The charm still worked. Kirby was welcome to Martina. McKeown was already moving on.
The woman at the council emailed the footage within an hour.
It was grainy and difficult to locate the women, but squinting at the images, he eventually spotted them getting into a car. He checked the registration number. It belonged to Helena McCaul.
Orla Keating sat into the driver’s seat. Neither woman looked coerced or too inebriated, but he couldn’t be sure.
As the vehicle exited the car park, he noticed someone loitering at the fence. Were they watching the car? Was the figure male or female? They were dressed all in black and it struck him it could be someone in the supermarket uniform. The supermarket was next to the car park. But what made him think it was suspicious was that the instant the car disappeared from the camera view, the person did too. They didn’t enter the car park or walk along the fence in the direction they were facing. They had to have turned and gone back the way they’d come.
Could he be sure the person was watching the two women? Or was it just someone on a break from work having a smoke? Or had they been going to their car and then changed their mind?
He groaned and ran his hand over his shaved head, then tugged at his chin in irritation. It was likely irrelevant. His job was to find where the women had gone. He’d have to alert traffic cams and trawl more footage to track their journey. To tie up the loose end with the unidentified watcher, he’d need to trace security footage up along the footpath to the car park and back again. Maybe he could keep his mouth shut and ignore it. Who would even know?
He was considering his dilemma when his phone rang.

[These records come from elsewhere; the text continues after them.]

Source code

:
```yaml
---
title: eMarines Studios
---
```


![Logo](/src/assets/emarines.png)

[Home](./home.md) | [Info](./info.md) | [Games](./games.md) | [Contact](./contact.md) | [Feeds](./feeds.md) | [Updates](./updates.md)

The woman from the council.
He smiled and answered the call.
59
With the investigations at a stalemate, Lottie headed home after telling her team there would be a debrief meeting at seven the next morning.

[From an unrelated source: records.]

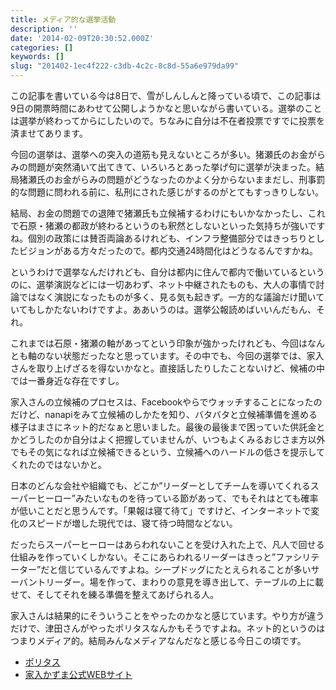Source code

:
 ```yaml
---
title: メディア的な選挙活動
description: ''
date: '2014-02-09T20:30:52.000Z'
categories: []
keywords: []
slug: "201402-1ec4f222-c3db-4c2c-8c8d-55a6e979da99"
---
```

この記事を書いている今は8日で、雪がしんしんと降っている頃で、この記事は9日の開票時間にあわせて公開しようかなと思いながら書いている。選挙のことは選挙が終わってからにしたいので。ちなみに自分は不在者投票ですでに投票を済ませてあります。

今回の選挙は、選挙への突入の道筋も見えないところが多い。猪瀬氏のお金がらみの問題が突然涌いて出てきて、いろいろとあった挙げ句に選挙が決まった。結局猪瀬氏のお金がらみの問題がどうなったのかよく分からないままだし、刑事罰的な問題に問われる前に、私刑にされた感じがするのがとてもすっきりしない。

結局、お金の問題での退陣で猪瀬氏も立候補するわけにもいかなかったし、これで石原・猪瀬の都政が終わるというのも釈然としないといった気持ちが強いですね。個別の政策には賛否両論あるけれども、インフラ整備部分ではきっちりとしたビジョンがある方々だったので。都内交通24時間化はどうなるんですかね。

というわけで選挙なんだけれども、自分は都内に住んで都内で働いているというのに、選挙演説などには一切あわず、ネット中継されたものも、大人の事情で討論ではなく演説になったものが多く、見る気も起きず。一方的な議論だけ聞いていてもしかたないわけですよ。ああいうのは。選挙公報読めばいいんだもん、それ。

これまでは石原・猪瀬の軸があってという印象が強かったけれども、今回はなんとも軸のない状態だったなと思っています。その中でも、今回の選挙では、家入さんを取り上げざるを得ないかなと。直接話したりしたことないけど、候補の中では一番身近な存在ですし。

家入さんの立候補のプロセスは、Facebookやらでウォッチすることになったのだけど、nanapiをみて立候補のしかたを知り、バタバタと立候補準備を進める様子はまさにネット的だなぁと思いました。最後の最後まで困っていた供託金とかどうしたのか自分はよく把握していませんが、いつもよくみるおじさま方以外でもその気になれば立候補できるという、立候補へのハードルの低さを提示してくれたのではないかと。

日本のどんな会社や組織でも、どこか”リーダーとしてチームを導いてくれるスーパーヒーロー”みたいなものを待っている節があって、でもそれはとても確率が低いことだと思うんです。「果報は寝て待て」ですけど、インターネットで変化のスピードが増した現代では、寝て待つ時間などない。

だったらスーパーヒーローはあらわれないことを受け入れた上で、凡人で回せる仕組みを作っていくしかない。そこにあらわれるリーダーはきっと”ファシリテーター”だと信じているんですよね。シープドッグにたとえられることが多いサーバントリーダー。場を作って、まわりの意見を導き出して、テーブルの上に載せて、そしてそれを練る準備を整えてあげられる人。

家入さんは結果的にそういうことをやったのかなと感じています。やり方が違うだけで、津田さんがやったポリタスなんかもそうですよね。ネット的というのはつまりメディア的。結局みんなメディアなんだなと感じる今日この頃です。

*   [ポリタス](http://politas.jp)
*   [家入かずま公式WEBサイト](http://ieiri.net)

Kirby had filled her in on his initial glance through the solicitor’s files found in Jennifer’s lock-up. They were related to property transactions, including the purchase of the Keating house. Why keep copies of work files hidden? Why have them at all? She didn’t want to get caught up in something that might have nothing to with the murders, but she’d still have to call on Bowen Solicitors tomorrow to see why their files had turned up in a murdered woman’s lock-up.